I'm not sure that what we have is a literary situation; it seems rather to be a sociological, a political, a psychological situation in which there are literary elements. Literature itself has been swallowed up. In East Africa last year I heard an account (probably sheer fantasy) of a disaster that had over taken one of three young Americans.A python had silently crushed and swallowed [one of ] the young [men]. In the morning, his friends saw the shape of his body within the snake and his tennis shoes sticking out of the creature's mouth. What we see of literature now is the sneakers.

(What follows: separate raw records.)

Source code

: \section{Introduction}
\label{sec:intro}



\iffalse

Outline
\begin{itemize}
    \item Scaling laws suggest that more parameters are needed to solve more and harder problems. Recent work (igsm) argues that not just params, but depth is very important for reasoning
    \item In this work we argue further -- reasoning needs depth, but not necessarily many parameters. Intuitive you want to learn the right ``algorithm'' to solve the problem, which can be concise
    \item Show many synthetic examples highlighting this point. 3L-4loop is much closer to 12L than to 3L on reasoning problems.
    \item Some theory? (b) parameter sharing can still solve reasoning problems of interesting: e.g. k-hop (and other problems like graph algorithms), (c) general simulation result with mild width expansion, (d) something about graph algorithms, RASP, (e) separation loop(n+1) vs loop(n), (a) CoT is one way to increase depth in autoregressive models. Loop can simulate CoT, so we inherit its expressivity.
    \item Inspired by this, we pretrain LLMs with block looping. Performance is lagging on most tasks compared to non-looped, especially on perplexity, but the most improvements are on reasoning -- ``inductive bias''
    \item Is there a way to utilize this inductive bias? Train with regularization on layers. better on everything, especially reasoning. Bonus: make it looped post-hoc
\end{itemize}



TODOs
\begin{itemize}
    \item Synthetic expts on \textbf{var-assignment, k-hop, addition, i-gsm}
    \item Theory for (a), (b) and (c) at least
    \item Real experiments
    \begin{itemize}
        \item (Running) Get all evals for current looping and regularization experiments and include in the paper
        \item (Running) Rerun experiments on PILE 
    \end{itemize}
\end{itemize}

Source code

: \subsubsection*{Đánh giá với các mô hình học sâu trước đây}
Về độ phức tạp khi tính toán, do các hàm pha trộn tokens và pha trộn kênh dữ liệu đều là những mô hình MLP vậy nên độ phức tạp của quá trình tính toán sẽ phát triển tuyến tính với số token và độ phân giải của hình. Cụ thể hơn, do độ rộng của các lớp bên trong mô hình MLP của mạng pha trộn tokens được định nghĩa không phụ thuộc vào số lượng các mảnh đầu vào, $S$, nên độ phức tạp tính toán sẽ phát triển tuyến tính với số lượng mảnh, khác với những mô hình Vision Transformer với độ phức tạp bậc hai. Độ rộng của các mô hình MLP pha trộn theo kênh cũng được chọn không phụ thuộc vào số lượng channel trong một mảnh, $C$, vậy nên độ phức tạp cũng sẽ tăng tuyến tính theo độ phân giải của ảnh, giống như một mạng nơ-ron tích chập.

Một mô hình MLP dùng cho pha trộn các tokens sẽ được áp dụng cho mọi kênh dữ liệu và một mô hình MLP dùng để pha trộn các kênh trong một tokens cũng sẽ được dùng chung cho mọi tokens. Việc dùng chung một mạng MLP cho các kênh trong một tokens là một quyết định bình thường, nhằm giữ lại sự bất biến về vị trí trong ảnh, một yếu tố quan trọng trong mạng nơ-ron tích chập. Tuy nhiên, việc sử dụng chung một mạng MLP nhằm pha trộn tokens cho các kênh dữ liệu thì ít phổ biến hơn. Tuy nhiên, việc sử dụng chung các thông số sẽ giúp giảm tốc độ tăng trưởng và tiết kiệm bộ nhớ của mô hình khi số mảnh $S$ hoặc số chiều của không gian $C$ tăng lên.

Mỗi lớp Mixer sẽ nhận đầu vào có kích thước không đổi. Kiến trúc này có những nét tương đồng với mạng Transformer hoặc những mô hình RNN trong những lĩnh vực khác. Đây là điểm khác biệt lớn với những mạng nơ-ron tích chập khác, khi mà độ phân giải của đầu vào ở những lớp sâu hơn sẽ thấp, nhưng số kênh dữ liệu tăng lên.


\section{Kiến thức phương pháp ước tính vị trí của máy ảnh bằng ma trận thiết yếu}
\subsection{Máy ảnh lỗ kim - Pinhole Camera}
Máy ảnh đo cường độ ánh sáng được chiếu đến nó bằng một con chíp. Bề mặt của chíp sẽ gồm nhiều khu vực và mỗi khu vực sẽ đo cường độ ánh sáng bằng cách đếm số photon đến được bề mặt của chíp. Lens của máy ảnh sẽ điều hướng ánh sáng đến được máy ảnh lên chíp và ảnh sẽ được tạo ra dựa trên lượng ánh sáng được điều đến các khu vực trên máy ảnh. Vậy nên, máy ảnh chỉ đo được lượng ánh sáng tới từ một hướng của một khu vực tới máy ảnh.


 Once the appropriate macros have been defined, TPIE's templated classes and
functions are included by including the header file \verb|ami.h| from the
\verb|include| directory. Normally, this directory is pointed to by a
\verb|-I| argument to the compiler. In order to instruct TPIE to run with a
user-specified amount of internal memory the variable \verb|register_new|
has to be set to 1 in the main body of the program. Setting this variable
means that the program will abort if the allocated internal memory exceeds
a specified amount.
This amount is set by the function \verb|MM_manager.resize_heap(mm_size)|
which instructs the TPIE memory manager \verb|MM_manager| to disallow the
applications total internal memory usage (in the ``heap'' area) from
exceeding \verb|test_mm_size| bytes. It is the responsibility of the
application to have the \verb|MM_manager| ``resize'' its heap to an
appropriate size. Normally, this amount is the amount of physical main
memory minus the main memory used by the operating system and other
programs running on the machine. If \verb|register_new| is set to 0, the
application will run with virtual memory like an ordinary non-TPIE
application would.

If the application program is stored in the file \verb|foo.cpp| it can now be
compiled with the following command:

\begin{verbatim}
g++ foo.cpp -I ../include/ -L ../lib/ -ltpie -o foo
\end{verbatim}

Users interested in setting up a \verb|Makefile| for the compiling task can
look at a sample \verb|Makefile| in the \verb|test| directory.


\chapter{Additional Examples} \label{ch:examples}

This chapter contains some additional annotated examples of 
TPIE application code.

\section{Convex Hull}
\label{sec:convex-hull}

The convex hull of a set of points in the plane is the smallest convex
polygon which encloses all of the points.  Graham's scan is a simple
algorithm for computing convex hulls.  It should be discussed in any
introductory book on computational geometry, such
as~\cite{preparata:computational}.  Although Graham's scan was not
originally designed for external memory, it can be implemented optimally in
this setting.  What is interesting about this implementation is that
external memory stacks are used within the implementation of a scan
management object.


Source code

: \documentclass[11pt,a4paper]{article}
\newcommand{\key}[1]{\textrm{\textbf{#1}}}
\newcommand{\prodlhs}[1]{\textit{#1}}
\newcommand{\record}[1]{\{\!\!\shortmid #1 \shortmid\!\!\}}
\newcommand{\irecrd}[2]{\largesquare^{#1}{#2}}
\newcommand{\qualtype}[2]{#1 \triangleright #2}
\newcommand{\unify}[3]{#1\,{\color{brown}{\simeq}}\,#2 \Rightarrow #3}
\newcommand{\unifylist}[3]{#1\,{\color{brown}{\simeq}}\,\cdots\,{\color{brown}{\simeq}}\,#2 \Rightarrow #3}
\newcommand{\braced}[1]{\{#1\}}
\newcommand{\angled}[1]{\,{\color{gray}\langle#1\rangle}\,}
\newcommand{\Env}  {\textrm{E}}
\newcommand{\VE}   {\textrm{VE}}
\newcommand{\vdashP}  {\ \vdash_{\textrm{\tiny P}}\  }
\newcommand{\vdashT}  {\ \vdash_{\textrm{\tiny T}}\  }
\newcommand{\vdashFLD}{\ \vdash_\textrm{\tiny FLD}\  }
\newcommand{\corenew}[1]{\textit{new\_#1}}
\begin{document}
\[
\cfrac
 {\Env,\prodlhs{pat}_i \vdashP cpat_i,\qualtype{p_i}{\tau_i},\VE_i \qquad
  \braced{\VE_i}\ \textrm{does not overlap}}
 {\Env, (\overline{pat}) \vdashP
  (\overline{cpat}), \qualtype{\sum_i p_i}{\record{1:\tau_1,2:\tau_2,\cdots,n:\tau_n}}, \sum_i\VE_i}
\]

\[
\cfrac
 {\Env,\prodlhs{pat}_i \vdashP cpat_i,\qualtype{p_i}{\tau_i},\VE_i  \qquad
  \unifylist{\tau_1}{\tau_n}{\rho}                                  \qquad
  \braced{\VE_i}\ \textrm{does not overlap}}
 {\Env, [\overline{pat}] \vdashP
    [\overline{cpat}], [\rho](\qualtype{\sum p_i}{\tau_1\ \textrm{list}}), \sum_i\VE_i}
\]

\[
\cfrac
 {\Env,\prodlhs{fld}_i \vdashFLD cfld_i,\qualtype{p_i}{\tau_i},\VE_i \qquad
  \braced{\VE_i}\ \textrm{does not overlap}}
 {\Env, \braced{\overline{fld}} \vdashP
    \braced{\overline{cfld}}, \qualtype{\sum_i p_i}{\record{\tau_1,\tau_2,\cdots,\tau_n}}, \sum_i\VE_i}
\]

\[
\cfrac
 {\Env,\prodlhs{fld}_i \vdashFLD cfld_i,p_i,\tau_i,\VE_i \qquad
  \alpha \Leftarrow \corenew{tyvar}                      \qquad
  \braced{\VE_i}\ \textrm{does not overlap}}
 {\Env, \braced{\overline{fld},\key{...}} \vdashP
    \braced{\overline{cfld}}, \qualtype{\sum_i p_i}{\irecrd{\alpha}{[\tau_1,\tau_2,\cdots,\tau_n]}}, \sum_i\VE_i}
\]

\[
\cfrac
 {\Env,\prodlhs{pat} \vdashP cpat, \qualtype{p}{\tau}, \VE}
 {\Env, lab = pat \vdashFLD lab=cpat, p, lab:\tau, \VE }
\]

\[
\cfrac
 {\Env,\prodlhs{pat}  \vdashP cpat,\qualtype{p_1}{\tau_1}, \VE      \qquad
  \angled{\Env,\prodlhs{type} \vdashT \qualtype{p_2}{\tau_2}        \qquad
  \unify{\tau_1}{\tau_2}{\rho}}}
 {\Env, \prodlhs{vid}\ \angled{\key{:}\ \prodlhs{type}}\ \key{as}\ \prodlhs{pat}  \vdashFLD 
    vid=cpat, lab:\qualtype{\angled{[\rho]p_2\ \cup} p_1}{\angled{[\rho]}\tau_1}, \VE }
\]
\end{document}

Later in this speech Bellow compared the publishing industry, academia, and literary critics with the python, and contemporary writers are, of course, the sneakers-a very apt comparison. But if this be true, as I believe it is, what are young writers suppose to do about it? In a lecture entitle "Why art?" Bellow has given us as good an answer as anyone could possibly give. And what is this answer? Quite simply, it is this: to stay outside the establishment and refuse to surrender one's intellect to the intelligentsia, those "high-culture surgeons" of lobotomies who have created what is, in effect, an "adversary culture." In other words, beware, young writers, of academia; beware of intellectuals; beware of literary pundits: they are all, in effect, the children of darkness. An aspiring artist cannot wish for any better advice than this.